Tailspin

Goliad turned around to face out. Rye had kept his back to the door, so he and Goliad were now eye to eye. With everyone else in the cubicle unaware, Rye poked the short barrel of his pocket pistol into Goliad’s stomach. The man’s eyes registered surprise, and his abs contracted, but he didn’t react so that anyone else would notice.

Rye whispered, “I was just fooling about the clip.” During the chase down the hallway, he’d managed to retrieve his pistol from the pocket of his bomber jacket. Last night he’d loaded it with the spare clip he carried in his flight bag.

Given the close quarters, there was no way he could verbally communicate with Brynn. He couldn’t have advised her anyway, because he had no idea what Goliad planned to do when the elevator doors opened. Raise his gun hand and commence a shootout? That seemed unlikely, but Rye couldn’t dismiss the possibility.

Brynn had forced Goliad’s hand. He had proposed a peaceful settlement where nobody got hurt. But it had to be clear to him now that she wasn’t going to surrender the GX-42 without a fight.

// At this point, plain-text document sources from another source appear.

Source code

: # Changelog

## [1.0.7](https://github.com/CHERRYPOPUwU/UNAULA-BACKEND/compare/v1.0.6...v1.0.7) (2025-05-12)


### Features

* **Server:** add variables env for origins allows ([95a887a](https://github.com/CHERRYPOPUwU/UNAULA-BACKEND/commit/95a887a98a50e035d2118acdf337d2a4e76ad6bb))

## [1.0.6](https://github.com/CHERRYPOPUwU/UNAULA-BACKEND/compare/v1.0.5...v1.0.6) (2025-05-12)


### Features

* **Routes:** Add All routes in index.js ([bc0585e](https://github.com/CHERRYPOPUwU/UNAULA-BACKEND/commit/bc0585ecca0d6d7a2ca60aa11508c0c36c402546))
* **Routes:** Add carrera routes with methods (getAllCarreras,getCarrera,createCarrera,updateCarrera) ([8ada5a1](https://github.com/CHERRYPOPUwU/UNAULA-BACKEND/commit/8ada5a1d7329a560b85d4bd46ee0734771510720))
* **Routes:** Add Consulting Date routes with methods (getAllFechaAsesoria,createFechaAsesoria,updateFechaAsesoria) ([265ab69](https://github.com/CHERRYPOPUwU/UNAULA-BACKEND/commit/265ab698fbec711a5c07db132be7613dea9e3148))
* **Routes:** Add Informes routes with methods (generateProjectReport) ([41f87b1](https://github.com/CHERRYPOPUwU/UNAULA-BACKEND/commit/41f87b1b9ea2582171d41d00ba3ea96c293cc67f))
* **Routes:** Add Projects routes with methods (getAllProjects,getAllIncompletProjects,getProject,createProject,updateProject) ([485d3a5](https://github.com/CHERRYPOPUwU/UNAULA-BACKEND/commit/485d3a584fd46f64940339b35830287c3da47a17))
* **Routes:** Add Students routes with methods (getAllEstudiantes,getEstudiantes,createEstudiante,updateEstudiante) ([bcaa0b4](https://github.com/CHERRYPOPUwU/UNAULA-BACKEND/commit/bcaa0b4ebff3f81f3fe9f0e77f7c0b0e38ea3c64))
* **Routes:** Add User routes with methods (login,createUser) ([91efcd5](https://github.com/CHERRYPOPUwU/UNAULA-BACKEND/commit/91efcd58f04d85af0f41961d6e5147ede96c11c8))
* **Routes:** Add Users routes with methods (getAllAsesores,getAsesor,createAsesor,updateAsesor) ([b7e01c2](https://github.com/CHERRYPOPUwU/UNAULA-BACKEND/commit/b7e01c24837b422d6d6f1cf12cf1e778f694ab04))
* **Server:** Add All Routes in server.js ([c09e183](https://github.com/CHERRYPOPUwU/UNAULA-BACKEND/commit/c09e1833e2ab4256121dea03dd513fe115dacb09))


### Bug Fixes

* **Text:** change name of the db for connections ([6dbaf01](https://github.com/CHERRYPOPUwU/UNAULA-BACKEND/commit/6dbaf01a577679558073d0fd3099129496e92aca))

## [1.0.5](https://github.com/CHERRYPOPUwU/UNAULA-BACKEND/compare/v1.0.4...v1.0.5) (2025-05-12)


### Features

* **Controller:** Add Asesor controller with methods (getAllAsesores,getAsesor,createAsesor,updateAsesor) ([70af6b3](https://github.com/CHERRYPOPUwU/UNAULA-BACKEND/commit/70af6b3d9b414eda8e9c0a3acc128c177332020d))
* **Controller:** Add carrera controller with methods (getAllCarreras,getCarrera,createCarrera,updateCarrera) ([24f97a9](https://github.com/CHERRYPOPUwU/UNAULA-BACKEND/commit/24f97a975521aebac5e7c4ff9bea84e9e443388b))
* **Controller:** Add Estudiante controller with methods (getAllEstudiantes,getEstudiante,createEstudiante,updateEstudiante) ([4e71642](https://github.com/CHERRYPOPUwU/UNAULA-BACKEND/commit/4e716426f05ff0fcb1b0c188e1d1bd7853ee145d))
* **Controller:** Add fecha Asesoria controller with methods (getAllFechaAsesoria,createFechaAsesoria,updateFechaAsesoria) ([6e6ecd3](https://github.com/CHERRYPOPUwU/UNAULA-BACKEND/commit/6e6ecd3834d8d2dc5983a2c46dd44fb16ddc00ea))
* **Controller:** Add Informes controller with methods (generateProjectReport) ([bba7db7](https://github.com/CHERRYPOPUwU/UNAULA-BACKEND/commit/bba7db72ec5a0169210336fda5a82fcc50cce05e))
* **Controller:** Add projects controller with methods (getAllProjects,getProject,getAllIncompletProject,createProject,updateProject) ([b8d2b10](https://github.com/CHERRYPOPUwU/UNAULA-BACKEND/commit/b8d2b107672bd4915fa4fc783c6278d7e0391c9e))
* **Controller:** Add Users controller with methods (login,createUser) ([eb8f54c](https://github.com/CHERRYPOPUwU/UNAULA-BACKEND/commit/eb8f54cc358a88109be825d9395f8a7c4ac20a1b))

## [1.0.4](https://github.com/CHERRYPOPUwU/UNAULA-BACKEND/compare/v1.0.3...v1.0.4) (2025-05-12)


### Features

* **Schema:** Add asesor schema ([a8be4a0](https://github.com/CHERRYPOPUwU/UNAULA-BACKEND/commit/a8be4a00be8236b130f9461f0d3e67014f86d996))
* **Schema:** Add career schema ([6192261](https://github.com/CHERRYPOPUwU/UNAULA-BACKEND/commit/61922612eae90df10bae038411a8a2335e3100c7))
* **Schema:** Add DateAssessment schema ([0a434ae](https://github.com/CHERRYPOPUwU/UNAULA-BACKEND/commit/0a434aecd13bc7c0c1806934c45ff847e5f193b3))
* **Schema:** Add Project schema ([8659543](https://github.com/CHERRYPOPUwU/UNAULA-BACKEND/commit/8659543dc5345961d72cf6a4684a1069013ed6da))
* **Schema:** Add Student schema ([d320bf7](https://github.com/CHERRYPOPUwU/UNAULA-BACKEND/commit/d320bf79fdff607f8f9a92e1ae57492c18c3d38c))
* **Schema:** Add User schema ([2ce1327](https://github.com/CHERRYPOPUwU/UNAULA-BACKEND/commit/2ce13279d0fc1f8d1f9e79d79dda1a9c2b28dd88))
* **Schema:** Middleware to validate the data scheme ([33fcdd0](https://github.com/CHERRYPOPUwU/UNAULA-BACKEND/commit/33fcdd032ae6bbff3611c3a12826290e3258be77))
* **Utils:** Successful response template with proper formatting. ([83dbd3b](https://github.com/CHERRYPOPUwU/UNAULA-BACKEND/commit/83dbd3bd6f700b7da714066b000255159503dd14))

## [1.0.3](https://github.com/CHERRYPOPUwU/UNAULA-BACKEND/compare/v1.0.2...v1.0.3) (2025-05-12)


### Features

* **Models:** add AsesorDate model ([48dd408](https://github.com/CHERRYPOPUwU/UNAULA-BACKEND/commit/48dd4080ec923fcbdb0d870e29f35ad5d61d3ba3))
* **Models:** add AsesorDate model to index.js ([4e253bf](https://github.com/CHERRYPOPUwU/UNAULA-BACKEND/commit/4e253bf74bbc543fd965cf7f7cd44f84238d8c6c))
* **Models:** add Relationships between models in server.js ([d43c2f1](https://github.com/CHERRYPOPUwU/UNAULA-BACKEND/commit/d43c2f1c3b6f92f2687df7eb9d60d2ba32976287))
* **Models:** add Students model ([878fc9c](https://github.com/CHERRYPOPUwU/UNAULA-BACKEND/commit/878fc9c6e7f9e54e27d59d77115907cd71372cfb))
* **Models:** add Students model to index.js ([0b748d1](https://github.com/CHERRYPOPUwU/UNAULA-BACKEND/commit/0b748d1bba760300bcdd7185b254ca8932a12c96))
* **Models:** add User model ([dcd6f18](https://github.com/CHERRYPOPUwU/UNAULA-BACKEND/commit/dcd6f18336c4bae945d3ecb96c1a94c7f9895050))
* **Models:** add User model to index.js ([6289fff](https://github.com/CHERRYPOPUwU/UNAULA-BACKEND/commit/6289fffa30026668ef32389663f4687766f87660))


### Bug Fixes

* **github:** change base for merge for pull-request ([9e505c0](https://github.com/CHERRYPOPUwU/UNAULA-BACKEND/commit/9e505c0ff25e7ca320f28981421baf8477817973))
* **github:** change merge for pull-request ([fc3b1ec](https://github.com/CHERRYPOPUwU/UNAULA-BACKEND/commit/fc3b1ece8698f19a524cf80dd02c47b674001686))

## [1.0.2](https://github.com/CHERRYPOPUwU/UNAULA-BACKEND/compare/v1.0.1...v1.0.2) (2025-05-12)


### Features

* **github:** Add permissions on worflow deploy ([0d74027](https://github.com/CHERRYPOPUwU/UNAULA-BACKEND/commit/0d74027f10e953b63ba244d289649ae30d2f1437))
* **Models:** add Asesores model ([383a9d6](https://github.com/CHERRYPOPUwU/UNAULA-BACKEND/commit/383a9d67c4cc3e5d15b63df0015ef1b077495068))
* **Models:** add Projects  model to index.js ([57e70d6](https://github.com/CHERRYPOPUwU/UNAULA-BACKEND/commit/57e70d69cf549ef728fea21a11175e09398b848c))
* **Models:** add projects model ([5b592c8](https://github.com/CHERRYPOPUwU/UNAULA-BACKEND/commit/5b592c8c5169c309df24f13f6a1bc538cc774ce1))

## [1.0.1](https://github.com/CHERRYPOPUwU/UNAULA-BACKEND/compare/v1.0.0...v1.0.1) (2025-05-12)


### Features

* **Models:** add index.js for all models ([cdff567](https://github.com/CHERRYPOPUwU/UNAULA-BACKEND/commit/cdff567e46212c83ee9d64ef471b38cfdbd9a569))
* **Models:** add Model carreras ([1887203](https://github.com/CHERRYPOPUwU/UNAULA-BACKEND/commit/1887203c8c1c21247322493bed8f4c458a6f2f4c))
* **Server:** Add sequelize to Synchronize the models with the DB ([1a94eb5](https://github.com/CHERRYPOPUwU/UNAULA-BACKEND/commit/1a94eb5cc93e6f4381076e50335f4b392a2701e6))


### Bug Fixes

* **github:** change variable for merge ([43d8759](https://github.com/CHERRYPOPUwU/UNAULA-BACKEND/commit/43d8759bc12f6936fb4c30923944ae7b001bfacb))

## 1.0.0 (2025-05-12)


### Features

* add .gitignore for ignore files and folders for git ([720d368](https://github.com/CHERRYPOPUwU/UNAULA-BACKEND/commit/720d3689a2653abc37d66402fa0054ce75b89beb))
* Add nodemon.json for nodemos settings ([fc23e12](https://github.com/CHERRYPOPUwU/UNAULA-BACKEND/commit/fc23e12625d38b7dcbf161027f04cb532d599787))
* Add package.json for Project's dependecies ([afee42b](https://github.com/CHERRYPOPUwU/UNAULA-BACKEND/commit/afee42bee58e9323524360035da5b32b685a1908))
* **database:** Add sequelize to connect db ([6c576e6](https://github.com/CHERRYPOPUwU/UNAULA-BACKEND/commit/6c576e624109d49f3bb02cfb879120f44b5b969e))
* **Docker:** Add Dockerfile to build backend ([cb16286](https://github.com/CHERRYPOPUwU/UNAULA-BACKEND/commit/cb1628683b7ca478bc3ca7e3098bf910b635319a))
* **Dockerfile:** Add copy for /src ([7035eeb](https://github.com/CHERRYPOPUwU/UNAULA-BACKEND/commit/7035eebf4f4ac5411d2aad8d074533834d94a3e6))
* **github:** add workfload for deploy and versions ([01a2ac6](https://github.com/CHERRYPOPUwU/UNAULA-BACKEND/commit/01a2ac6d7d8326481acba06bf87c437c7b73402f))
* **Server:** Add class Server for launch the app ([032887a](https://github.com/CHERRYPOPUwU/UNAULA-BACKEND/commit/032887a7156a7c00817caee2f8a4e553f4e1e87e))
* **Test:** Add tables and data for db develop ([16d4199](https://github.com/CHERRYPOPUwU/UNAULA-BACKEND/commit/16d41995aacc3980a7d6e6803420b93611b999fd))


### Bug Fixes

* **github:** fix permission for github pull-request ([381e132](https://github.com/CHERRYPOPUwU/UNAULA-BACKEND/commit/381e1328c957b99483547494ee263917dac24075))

Whatever Goliad did, Rye would have only seconds in which to process it and react correctly, or people could die. But years of pilot training had taught him to do just that.

Goliad’s method of problem-solving was more stolid.

Giving Rye the advantage here.

He hoped.

The elevator stopped. The double doors behind him began to open. Brynn once again seized an opportunity. Wraithlike, she slipped around behind Rye and cleared the doors before they had even opened all the way.

“She wants those biscuits while they’re hot,” the flip-flop man said around a booming laugh.

Rye pretended that Brynn had pushed against him on her way out. He fell forward into Goliad, throwing him off balance. “Sorry, man.” The apology was for the benefit of the others in the elevator, but he jabbed Goliad’s middle with his pistol for emphasis before whipping around and running after Brynn.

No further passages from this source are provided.